Hi Everyone. I haven't been on this site for quite a while. I have been concentrating on feeling good and have been putting a lot of effort into feeling happy with myself and my life. And I am happy to say it has all paid off.
The one thing that has gotten me through my anxiety and depression is 'learning to enjoy life'. My anxiety stemmed from feeling constantly stressed; Stress about getting out of bed in the morning because I knew I wouldn't enjoy work. Stress about going home because I knew how much I had to do, and stress about going to bed because I felt I never got enough sleep. I lost all sense of enjoyment and eventually my body gave up on me and I suffered bouts of attacks.
I made my decision to force myself into finding enjoyment in things again.
Every morning I get up a 6am to walk our dog. I used to hate the fact that I had to do this. I would feel tired and stressed that I was doing this before going to work. But when I thought about it, I love walking our dog, so why was I making this unenjoyable? Now I love waking up and being up before everyone else. It was hard but every morning I would force myself to smile and would just get on with it. Now I get up without any problems.
I hated work. I was overworked, going through a redundancy process, and just wanted to be at home in bed all of the time. Now, I focus on my ahievements and keep myself organised. I take time to enjoy little rituals like my morning coffee, and my half hour scour of the internet on my lunch.
At home, I have everything to enjoy, and I don't understand why my brain programmed itself to hate this time of day. I now come home and look forward to seeing my bf and our dog. I enjoy making tea as I know I am providing for my family. I enjoy my time with my bf on the couch watching TV and talking about our day. And I even enjoy going to bed because I feel like my day has been so fulfilling, I can rest well.
And to top it all off, my boyfriend always comments on how much of a different person I am. Like I am the person he started to date all those years ago, and that makes me feel even better.
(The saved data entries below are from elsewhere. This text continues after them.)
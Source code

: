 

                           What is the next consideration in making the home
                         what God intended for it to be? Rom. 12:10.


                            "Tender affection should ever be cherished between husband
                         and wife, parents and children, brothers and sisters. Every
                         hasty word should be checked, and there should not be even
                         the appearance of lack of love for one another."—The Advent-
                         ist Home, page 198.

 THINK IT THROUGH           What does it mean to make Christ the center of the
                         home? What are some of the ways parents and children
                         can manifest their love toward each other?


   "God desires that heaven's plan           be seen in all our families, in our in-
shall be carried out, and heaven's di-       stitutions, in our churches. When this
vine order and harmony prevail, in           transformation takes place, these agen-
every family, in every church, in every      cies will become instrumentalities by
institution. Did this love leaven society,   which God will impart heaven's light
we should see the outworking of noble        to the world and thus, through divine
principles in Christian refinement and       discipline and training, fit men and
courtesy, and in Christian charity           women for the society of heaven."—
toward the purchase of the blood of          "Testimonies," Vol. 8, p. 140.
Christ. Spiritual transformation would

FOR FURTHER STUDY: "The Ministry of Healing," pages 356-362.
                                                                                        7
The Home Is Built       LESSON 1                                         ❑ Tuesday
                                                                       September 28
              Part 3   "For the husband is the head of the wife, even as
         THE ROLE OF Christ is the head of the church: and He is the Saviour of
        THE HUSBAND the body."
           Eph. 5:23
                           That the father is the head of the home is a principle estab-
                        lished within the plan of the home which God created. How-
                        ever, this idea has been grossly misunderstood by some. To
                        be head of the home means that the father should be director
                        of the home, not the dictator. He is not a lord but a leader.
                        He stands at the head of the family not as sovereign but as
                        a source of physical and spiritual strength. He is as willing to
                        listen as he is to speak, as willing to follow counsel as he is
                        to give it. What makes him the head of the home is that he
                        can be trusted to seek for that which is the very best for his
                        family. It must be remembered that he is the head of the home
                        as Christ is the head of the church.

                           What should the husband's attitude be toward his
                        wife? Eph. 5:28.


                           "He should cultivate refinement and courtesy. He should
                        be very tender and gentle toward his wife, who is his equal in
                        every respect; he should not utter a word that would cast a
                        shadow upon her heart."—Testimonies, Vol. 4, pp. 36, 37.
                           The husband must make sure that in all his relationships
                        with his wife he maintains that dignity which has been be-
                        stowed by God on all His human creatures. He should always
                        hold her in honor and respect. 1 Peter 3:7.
It really did prove to me that it is all in my head and it can be beaten. As much as it feels a physical illness, with the pains in the chest, the palpitations and the shakes, it can all be overcome by mental strength and persuasion of yourself.
It's not an overnight fix, and sometimes I sat and thought, I can't believe I am telling myself to fake smile, or, I can't believe I am telling myself to enjoy walking my dog in the pouring rain, whilst everyone else is in bed. But slowly, I didn't need to tell myself anymore, because the enjoyment was happening naturally.